#### Problem description
Locate the word "plants" in the material, then show every line that holds it.
[Dataset excerpts Boundary: Start]
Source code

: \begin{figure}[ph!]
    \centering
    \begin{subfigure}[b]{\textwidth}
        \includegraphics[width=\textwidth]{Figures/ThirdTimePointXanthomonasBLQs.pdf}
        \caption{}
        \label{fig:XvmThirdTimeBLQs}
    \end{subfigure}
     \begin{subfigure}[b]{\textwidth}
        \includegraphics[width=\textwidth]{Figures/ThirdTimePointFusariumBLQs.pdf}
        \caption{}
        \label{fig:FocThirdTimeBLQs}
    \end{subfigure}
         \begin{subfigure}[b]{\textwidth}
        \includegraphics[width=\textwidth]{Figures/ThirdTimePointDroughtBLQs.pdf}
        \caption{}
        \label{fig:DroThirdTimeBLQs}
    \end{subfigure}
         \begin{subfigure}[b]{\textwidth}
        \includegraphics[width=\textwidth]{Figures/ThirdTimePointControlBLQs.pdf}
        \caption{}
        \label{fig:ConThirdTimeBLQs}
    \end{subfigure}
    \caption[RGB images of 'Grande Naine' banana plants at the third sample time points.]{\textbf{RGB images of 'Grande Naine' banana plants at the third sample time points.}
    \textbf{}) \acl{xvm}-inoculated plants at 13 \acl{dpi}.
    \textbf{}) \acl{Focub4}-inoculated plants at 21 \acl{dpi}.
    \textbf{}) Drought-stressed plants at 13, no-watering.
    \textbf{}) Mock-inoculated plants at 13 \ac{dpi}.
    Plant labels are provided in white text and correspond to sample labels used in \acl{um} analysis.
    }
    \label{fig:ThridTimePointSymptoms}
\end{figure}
[Dataset excerpts Boundary: End]
#### Result below
    \caption[RGB images of 'Grande Naine' banana plants at the third sample time points.]{\textbf{RGB images of 'Grande Naine' banana plants at the third sample time points.}
    \textbf{}) \acl{xvm}-inoculated plants at 13 \acl{dpi}.
    \textbf{}) \acl{Focub4}-inoculated plants at 21 \acl{dpi}.
    \textbf{}) Drought-stressed plants at 13, no-watering.
    \textbf{}) Mock-inoculated plants at 13 \ac{dpi}.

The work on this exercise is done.